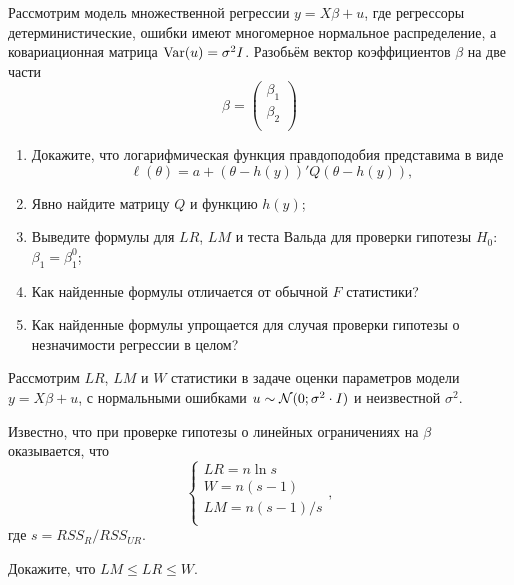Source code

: \begin{problem}
  Рассмотрим модель множественной регрессии $y = X\beta + u$, где регрессоры детерминистические,
  ошибки имеют многомерное нормальное распределение,
  а ковариационная матрица $\operatorname{Var}(u)=\sigma^2 I$. Разобьём вектор коэффициентов $\beta$ на две части
  \[
    \beta = \begin{pmatrix}
      \beta_1 \\
      \beta_2 \\
    \end{pmatrix}
  \]

  \begin{enumerate}
    \item Докажите, что логарифмическая функция правдоподобия представима в виде
\[
     \ell(\theta) = a + (\theta - h(y))' Q (\theta - h(y)),
  \]
\item Явно найдите матрицу $Q$ и функцию $h(y)$;
\item Выведите формулы для $LR$, $LM$ и теста Вальда для проверки гипотезы $H_0$: $\beta_1 = \beta_1^0$;
\item Как найденные формулы отличается от обычной $F$ статистики?
\item Как найденные формулы упрощается для случая проверки гипотезы о незначимости регрессии в целом?
  \end{enumerate}

  \begin{sol}
  \end{sol}
\end{problem}


\begin{problem}
Рассмотрим $LR$, $LM$ и $W$ статистики в задаче оценки параметров модели $y=X\beta + u$, с нормальными ошибками $u\sim \mathcal{N}(0;\sigma^2 \cdot I)$ и неизвестной $\sigma^2$.

Известно, что при проверке гипотезы о линейных ограничениях на $\beta$ оказывается, что
\[
\begin{cases}
   LR = n \ln s \\
   W = n (s - 1) \\
   LM = n(s-1)/s \\
\end{cases},
\]
где $s = RSS_R / RSS_{UR}$.

Докажите, что $LM \leq LR \leq W$.
  \begin{sol}
  \end{sol}
\end{problem}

* * * *

Full copy, no pictures: write out each line of the data exactly as it stands.

# [Answer to the exercise]
Source code

: \begin{problem}
  Рассмотрим модель множественной регрессии $y = X\beta + u$, где регрессоры детерминистические,
  ошибки имеют многомерное нормальное распределение,
  а ковариационная матрица $\operatorname{Var}(u)=\sigma^2 I$. Разобьём вектор коэффициентов $\beta$ на две части
  \[
    \beta = \begin{pmatrix}
      \beta_1 \\
      \beta_2 \\
    \end{pmatrix}
  \]

  \begin{enumerate}
    \item Докажите, что логарифмическая функция правдоподобия представима в виде
\[
     \ell(\theta) = a + (\theta - h(y))' Q (\theta - h(y)),
  \]
\item Явно найдите матрицу $Q$ и функцию $h(y)$;
\item Выведите формулы для $LR$, $LM$ и теста Вальда для проверки гипотезы $H_0$: $\beta_1 = \beta_1^0$;
\item Как найденные формулы отличается от обычной $F$ статистики?
\item Как найденные формулы упрощается для случая проверки гипотезы о незначимости регрессии в целом?
  \end{enumerate}

  \begin{sol}
  \end{sol}
\end{problem}


\begin{problem}
Рассмотрим $LR$, $LM$ и $W$ статистики в задаче оценки параметров модели $y=X\beta + u$, с нормальными ошибками $u\sim \mathcal{N}(0;\sigma^2 \cdot I)$ и неизвестной $\sigma^2$.

Известно, что при проверке гипотезы о линейных ограничениях на $\beta$ оказывается, что
\[
\begin{cases}
   LR = n \ln s \\
   W = n (s - 1) \\
   LM = n(s-1)/s \\
\end{cases},
\]
где $s = RSS_R / RSS_{UR}$.

Докажите, что $LM \leq LR \leq W$.
  \begin{sol}
  \end{sol}
\end{problem}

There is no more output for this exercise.